Dr Neumann has created an app called the Emergent Literacy Assessment app (ELAa) that is improving children’s ability to learn and read in as little as one week. The app is for both literacy and numeracy and also provides feedback that both parents and teachers can easily understand and use to determine how well a child is doing and what that child needs to work on further.
Dr Neumann created her app because she was not satisfied with the quality of commercially based learning apps currently available. She is especially frustrated game-based learning apps, which she feels are well-meaning but whose developers lack the proper academic underpinnings. She is particularly frustrated that so many learning apps for children have apparently been created “without consultation with educators and researchers.”
Consequently, Dr Neumann put a sizeable amount of research and thought into the app. The app is aimed at children aged four and five and is being beta-tested at child care centres and schools. The app works getting students to first recognise and then say sounds, letters and words.
Dr Neumann recently trialled the app with 20 students at Bonny Babes Childcare Centre in Coomera. At the end of one week, the children scored an average of 80% on a test to see what they had learned and retained. In Tasmania, she repeated the trial with 30 students and obtained near-identical results.
The app was originally designed to be a digital assessment tool for children she was working with in her research. It is designed to be an interactive app that uses all of the senses and finds fun ways to engage children. Dr Neumann feels the app is a “first of a kind letter assessment app that can provide instant feedback on children’s results.”
The parent of two children who were in the trials is pleased with the app because it isn’t a game. She and many parents and researchers have noticed that some children tend to focus on the game aspect of game learning apps and don’t actually learn anything.
The app is designed for children but parents are encouraged to help them use it. It is focused on literacy and numeracy. It not only helps mainstream children but also helps those with learning disabilities.
The app is free and available for iOS devices at the App Store.
What This App Means to App Creation and Development
We have mixed emotions about this app. We love the fact that it gets results but we also detect some academic elitism underpinning the app. Let’s look at the positive things a few app developers can take from the good and the bad here.
Dr Neumann is obviously not a fan of “learning through play,” a staple of Australian child care. She also isn’t a fan of people without the proper credentials trying to help children learn. We can see both sides of her argument. Ultimately, though, some of the best advances in many fields have come from those who didn’t have formal training in those fields.
Mobile app creation and development are fields where the public and mobile devices don’t really care what credentials you have. As long as your app either solves a problem for someone or is a really great game, your background is irrelevant.

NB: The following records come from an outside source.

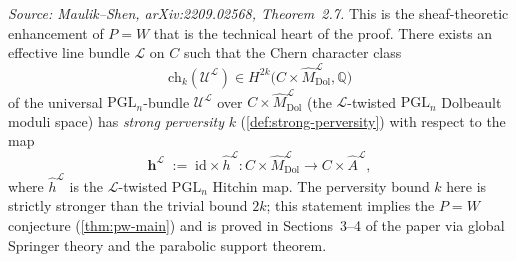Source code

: \begin{theorem}
  \label{thm:strong-perversity-chern}
  \textit{Source: Maulik--Shen, arXiv:2209.02568, Theorem~2.7.}
  This is the sheaf-theoretic enhancement of $P=W$ that is the technical heart of the proof.
  There exists an effective line bundle $\mathcal{L}$ on $C$ such that the Chern character
  class
  \[
    \mathrm{ch}_k(\mathcal{U}^{\mathcal{L}})
    \in H^{2k}\bigl(C \times \widehat{M}^{\mathcal{L}}_{\mathrm{Dol}}, \mathbb{Q}\bigr)
  \]
  of the universal $\mathrm{PGL}_n$-bundle $\mathcal{U}^{\mathcal{L}}$ over
  $C \times \widehat{M}^{\mathcal{L}}_{\mathrm{Dol}}$ (the $\mathcal{L}$-twisted $\mathrm{PGL}_n$
  Dolbeault moduli space) has \emph{strong perversity} $k$ (\cref{def:strong-perversity}) with
  respect to the map
  \[
    \mathbf{h}^{\mathcal{L}} \;:=\; \mathrm{id} \times \widehat{h}^{\mathcal{L}}
    \colon C \times \widehat{M}^{\mathcal{L}}_{\mathrm{Dol}}
    \to C \times \widehat{A}^{\mathcal{L}},
  \]
  where $\widehat{h}^{\mathcal{L}}$ is the $\mathcal{L}$-twisted $\mathrm{PGL}_n$ Hitchin map.
  The perversity bound $k$ here is strictly stronger than the trivial bound $2k$; this
  statement implies the $P=W$ conjecture (\cref{thm:pw-main}) and is proved in Sections~3--4 of
  the paper via global Springer theory and the parabolic support theorem.
\end{theorem}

The good here, and the part that should be the most inspiring, is that someone was able to come up with an app that helps children learn faster than they learn in school and makes them better equipped to learn when they get to school.
So, how does this affect you? What are you good at? Can you solve a problem that a lot of people who share your interest have? Will those people download an app to help solve that problem? Are there enough people in the niche to make it profitable for you?